Information provided —
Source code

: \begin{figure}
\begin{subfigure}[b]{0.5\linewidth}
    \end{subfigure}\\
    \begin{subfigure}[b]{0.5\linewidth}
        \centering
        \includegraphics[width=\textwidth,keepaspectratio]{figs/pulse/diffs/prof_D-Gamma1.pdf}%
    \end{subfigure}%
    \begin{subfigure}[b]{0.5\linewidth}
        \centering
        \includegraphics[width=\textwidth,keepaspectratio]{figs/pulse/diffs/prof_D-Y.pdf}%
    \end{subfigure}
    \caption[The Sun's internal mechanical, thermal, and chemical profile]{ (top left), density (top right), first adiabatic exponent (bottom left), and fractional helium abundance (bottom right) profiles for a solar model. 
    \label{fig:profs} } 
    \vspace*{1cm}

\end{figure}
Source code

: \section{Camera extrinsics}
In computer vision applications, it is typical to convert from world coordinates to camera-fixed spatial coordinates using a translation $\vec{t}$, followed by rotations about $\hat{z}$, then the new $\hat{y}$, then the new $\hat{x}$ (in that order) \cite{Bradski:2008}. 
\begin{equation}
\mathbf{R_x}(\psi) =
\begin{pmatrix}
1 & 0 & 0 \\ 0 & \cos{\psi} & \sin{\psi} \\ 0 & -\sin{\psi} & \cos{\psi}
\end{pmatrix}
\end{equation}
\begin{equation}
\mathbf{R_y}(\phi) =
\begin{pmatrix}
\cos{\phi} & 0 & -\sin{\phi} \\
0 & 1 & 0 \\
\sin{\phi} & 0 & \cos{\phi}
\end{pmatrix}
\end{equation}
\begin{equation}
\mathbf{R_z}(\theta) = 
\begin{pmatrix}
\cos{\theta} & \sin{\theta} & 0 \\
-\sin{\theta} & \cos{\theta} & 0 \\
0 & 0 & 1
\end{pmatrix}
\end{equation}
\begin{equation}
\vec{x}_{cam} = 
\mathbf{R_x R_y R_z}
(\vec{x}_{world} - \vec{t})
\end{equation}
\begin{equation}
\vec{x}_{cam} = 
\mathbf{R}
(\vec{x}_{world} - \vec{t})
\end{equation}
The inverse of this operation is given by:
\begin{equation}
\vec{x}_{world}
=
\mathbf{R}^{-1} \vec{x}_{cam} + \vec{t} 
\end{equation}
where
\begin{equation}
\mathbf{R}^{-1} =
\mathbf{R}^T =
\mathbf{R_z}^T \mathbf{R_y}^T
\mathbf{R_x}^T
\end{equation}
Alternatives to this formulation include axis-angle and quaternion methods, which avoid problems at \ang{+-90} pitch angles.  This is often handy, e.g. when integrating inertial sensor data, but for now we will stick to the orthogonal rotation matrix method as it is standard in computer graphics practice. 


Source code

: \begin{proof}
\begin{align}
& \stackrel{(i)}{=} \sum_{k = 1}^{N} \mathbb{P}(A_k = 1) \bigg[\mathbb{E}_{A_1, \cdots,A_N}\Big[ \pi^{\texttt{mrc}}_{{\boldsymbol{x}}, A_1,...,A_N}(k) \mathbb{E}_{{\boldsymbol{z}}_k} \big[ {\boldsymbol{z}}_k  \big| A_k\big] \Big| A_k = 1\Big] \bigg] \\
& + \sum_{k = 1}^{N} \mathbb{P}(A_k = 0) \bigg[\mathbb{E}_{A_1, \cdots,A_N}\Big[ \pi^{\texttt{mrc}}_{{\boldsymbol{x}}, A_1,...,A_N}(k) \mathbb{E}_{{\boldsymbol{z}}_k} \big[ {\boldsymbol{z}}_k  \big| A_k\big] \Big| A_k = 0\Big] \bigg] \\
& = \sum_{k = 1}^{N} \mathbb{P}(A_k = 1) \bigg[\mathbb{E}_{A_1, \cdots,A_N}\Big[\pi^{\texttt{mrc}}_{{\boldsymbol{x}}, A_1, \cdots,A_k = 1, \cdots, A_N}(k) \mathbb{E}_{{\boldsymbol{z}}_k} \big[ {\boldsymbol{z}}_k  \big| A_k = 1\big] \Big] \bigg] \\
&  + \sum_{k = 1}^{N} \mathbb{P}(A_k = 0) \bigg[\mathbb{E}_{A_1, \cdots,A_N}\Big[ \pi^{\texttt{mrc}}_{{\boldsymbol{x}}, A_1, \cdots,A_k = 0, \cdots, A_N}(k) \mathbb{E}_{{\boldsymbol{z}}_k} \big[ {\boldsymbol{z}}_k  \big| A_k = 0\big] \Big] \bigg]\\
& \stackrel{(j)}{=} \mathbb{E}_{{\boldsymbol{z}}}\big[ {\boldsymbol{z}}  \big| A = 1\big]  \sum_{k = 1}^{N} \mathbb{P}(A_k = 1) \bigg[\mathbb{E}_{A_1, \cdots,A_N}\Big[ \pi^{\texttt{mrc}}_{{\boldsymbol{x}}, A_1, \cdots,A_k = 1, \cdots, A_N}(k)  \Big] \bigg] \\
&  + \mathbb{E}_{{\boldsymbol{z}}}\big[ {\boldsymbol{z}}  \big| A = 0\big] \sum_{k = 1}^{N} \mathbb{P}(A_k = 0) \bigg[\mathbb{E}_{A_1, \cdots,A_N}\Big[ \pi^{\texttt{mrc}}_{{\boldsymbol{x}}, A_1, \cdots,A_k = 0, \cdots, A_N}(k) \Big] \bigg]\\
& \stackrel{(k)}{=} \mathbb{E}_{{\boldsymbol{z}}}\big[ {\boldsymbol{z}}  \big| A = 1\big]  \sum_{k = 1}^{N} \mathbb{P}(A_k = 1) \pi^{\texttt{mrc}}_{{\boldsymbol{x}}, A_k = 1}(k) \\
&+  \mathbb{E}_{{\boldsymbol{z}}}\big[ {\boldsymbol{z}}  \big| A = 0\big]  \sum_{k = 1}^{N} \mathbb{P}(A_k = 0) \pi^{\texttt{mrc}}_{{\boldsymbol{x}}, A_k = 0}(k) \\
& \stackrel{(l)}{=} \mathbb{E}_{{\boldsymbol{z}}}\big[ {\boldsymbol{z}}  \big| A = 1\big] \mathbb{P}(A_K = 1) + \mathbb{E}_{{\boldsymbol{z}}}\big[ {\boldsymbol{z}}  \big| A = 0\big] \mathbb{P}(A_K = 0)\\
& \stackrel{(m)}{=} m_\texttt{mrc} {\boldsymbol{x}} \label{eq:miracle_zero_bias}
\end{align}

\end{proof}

Task goal —
The lines of the records that contain the string "pulse" should be located and copied.

Output of the task —
        \includegraphics[width=\textwidth,keepaspectratio]{figs/pulse/diffs/prof_D-Gamma1.pdf}%
        \includegraphics[width=\textwidth,keepaspectratio]{figs/pulse/diffs/prof_D-Y.pdf}%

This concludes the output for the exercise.